§ Instructions to follow
Using the records below, write out again exactly the lines that begin at the line containing "3. Execute the" and end at the line containing "## Deploying Prebid with DigiTrust ID support", and no other lines.

= = =

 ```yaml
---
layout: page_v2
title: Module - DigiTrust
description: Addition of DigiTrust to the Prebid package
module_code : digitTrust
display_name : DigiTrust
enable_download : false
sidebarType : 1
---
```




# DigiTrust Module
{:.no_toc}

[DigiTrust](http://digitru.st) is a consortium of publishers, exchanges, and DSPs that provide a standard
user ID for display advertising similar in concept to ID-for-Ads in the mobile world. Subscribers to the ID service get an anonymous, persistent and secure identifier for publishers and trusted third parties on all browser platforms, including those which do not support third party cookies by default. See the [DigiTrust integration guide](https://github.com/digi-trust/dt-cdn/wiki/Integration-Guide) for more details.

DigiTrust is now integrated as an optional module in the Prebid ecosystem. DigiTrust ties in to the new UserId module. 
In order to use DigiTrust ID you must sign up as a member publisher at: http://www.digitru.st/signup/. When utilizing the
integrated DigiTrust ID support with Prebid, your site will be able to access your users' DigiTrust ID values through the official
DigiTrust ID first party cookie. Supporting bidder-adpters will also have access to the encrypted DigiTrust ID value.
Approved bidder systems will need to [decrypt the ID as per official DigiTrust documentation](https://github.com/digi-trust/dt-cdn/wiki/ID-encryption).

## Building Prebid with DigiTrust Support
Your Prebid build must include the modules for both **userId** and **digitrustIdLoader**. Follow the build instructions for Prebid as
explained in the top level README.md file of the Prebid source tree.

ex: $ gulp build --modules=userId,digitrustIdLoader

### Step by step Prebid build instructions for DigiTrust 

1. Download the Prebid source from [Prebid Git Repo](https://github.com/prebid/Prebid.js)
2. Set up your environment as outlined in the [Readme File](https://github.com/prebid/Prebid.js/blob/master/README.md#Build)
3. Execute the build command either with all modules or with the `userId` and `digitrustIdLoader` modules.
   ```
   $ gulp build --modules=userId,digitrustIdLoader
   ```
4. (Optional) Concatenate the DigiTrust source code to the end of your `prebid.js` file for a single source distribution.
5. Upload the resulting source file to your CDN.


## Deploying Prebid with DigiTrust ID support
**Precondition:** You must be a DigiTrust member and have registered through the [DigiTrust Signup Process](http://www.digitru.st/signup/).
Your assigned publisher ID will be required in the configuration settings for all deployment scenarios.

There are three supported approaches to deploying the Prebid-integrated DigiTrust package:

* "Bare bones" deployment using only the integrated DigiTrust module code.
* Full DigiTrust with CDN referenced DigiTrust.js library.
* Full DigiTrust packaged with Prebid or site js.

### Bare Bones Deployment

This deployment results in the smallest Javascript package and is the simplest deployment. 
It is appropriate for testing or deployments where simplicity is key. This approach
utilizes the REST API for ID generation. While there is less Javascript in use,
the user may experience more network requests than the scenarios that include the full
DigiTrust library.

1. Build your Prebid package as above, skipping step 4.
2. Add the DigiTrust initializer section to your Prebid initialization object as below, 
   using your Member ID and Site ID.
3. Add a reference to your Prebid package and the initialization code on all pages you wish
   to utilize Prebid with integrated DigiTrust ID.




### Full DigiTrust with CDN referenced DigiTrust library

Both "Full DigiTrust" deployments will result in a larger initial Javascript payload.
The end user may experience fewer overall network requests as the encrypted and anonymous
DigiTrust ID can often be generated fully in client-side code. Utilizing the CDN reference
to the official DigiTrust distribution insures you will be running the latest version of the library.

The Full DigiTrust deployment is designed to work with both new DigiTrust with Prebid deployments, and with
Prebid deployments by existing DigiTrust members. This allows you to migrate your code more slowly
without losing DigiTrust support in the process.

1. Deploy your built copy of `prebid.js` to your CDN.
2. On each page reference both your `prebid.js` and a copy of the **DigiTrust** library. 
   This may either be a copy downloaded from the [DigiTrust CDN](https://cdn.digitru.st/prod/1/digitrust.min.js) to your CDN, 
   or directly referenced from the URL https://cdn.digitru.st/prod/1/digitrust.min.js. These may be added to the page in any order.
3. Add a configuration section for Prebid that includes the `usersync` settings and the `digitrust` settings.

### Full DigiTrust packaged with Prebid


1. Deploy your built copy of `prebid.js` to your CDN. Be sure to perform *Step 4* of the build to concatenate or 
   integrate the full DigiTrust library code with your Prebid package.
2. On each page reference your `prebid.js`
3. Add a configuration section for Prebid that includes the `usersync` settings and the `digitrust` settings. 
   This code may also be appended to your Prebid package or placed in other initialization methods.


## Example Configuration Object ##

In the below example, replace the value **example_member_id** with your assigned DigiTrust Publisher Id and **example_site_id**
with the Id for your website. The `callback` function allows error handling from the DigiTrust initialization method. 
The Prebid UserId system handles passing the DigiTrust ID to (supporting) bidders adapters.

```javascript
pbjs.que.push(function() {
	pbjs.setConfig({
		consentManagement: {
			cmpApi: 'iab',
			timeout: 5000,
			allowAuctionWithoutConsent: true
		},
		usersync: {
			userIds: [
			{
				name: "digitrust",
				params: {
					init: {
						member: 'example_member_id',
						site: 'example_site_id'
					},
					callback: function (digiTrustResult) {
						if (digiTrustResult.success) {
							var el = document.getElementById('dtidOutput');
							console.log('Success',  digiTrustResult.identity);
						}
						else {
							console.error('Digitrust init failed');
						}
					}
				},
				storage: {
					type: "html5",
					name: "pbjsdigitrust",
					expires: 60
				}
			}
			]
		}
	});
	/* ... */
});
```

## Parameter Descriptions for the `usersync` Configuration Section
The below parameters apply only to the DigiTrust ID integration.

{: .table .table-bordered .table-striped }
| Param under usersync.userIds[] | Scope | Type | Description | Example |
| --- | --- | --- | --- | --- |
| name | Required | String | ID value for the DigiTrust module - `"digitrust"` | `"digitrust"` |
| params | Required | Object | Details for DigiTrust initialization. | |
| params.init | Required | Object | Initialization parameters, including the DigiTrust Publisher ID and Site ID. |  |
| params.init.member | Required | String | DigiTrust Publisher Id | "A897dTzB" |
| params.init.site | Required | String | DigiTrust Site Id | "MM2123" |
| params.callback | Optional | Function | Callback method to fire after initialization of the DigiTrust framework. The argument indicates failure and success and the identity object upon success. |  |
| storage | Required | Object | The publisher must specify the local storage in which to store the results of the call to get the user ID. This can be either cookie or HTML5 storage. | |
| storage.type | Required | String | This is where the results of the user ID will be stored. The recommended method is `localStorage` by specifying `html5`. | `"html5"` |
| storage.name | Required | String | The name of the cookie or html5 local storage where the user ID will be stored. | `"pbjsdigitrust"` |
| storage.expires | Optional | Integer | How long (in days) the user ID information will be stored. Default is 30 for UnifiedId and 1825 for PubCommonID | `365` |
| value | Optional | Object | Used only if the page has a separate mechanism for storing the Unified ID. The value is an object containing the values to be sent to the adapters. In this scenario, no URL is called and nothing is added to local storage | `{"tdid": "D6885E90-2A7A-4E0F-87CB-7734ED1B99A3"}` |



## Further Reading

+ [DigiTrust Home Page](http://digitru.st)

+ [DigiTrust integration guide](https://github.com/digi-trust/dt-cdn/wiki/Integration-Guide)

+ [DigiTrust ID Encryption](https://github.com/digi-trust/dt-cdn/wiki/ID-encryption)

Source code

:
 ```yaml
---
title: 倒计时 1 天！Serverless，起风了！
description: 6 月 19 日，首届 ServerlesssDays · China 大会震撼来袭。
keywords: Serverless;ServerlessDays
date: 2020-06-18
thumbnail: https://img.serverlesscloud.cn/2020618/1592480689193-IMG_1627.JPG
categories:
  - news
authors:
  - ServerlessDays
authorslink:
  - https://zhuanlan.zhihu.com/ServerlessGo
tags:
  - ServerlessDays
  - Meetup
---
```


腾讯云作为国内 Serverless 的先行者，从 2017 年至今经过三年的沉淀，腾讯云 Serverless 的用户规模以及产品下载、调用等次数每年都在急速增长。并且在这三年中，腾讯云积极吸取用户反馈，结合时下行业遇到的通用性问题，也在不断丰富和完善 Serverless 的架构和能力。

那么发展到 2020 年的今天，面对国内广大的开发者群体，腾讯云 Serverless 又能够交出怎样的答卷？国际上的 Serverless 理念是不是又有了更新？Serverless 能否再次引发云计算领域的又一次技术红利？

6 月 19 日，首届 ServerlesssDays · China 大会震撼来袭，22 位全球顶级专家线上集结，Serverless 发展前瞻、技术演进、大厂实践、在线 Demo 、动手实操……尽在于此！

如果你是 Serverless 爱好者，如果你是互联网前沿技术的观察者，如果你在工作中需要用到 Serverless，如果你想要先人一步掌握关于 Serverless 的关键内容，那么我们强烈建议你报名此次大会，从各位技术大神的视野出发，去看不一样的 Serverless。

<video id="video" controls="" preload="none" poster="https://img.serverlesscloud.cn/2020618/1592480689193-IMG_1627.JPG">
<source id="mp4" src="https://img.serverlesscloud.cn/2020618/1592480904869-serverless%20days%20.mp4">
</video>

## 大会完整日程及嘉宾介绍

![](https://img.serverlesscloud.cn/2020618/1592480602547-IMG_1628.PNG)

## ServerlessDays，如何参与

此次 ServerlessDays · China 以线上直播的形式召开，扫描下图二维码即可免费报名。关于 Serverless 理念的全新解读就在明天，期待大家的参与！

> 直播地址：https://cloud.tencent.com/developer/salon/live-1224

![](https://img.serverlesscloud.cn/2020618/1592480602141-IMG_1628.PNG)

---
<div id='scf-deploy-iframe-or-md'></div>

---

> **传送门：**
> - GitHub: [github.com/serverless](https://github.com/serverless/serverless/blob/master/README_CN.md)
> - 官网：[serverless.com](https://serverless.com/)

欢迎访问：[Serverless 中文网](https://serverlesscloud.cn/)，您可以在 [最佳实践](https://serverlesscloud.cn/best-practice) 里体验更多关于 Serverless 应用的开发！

= = =

§ Response
3. Execute the build command either with all modules or with the `userId` and `digitrustIdLoader` modules.
   ```
   $ gulp build --modules=userId,digitrustIdLoader
   ```
4. (Optional) Concatenate the DigiTrust source code to the end of your `prebid.js` file for a single source distribution.
5. Upload the resulting source file to your CDN.


## Deploying Prebid with DigiTrust ID support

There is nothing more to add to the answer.